One of the limitations of Conrad’s theory is that even though he sees medicalization as a process, he believes that there is a minimum threshold for determining whether a practice is medicalized or demedicalized (Torres 2014: 160). Conrad argues that birth is not demedicalized unless birth is not attended by doctors (2007:225). However, this kind of criteria makes it difficult to account for changes in birth practices such as the presence of home births and doulas. If we move the attention away from determining whether something is demedicalized or medicalized and focus on whether there is an increase or decrease of medicalization or demedicalization, we will be able to better describe the complexity of events and document the instances where medicalization and demedicalization coexist (Torres 2014: 160).

Another limitation is that medicalization may need to continuously expand its definition to account for changes in society. Scholars have invented terms such as "biomedicalization" and "camisation" to describe phenomena that are slightly different from the original definition of medicalization (Clark et al. 2003: 163; Almeida 2012: 25). Biomedicalization is an extension of medicalization that differs in its emphasis on the biopolitical economy and on enhancements of human bodies due to the development of techno biomedicine (Clark et al. 2003:163). Camisation is the process of everyday problems being treated with complementary and alternative medicine (Almeida 2012:25). These new definitions and theories build upon medicalization by accounting for certain new trends in society not delineated in the original medicalization literature.

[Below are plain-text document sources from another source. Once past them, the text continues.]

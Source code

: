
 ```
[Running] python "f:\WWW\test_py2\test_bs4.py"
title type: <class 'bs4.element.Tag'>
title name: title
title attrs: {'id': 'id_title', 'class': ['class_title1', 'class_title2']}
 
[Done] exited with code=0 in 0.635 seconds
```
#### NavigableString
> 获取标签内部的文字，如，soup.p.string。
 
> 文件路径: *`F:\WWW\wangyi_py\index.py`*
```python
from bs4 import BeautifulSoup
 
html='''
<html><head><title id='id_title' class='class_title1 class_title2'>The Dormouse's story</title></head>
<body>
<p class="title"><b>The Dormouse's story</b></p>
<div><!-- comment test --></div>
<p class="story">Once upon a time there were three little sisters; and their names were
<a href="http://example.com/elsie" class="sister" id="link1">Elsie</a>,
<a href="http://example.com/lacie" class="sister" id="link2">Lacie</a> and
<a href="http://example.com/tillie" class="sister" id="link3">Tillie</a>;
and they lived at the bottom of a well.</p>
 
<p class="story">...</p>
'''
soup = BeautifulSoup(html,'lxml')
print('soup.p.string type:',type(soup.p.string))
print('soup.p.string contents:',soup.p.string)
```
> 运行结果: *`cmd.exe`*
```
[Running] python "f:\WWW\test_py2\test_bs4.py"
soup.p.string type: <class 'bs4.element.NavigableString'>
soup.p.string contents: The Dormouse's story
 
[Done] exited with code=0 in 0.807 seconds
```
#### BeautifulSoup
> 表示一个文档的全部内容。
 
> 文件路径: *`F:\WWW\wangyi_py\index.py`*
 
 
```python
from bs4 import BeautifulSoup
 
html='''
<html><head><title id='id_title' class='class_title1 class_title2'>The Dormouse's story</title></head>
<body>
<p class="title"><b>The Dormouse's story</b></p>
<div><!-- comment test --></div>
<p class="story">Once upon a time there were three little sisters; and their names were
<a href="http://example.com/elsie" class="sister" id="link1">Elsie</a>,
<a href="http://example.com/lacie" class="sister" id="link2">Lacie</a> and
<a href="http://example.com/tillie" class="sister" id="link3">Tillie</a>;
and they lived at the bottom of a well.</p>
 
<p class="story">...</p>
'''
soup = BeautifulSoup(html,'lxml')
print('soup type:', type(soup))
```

Despite the limitations, it is still important to read Conrad’s work. Most importantly, it suggests a unique way to interpret changes in medicine and society. It manages to bring research on seemingly unrelated events such as alcoholism and ADHD under one frame. When new phenomena emerge, researchers can use medicalization as a tool to study them. On the other hand, Conrad also encourages us to see the many dark consequences of medicalization. This is especially useful for students who want to work in the medical industry. When medical professionals become aware of their impact, they will be able to make conscious decisions in their practices. Hence, problems such as overmedicalization may decrease. Also, medicalization is still relevant to our society and cannot be simply replaced by biomedicalization. It would be difficult for students to understand concept of biomedicalization without familiarity with medicalization anyway.



REFERENCES


Almeida, Joana. 2012. “Towards the Camisation of Health? The Countervailing Power of Cam in Relation to the Portuguese Mainstream Healthcare System.” ProQuest Dissertations Publishing.


Clark, Adele E., Janet K. Shim, Laura Mamo, Jennifer Ruth Fosket, and Jennifer R. Fishman. 2003. “Biomedicalization: Technoscientific Transformations of Health, Illness, and U.S. Biomedicine.” American Sociological Review 68(2):161–94.


Conrad, Peter. 2007. The Medicalization of Society: On the Transformation of Human Conditions into Treatable Disorders. Baltimore: Johns Hopkins University Press.


Conrad, Peter. 1992. “Medicalization and Social Control.” Annual Review of Sociology 18:209–32.


Conrad, Peter. 2017. “It Takes a Village: Reflections of a Life in Sociology.” Sociology Newsletter 2018. https://www.brandeis.edu/sociology/pdfs/newsletter-final-2018.pdf


Torres, Jennifer M. C. 2014. “Medicalizing to Demedicalize: Lactation Consultants and the (de)Medicalization of Breastfeeding.” Social Science & Medicine 100:159–66. doi: 10.1016/j.socscimed.2013.11.013.


Weber, Max. 1922. Economy and Society. Berkeley: University of California Press.


Weber. 1905. The Protestant Ethic and the Spirit of Capitalism. Dover Publications.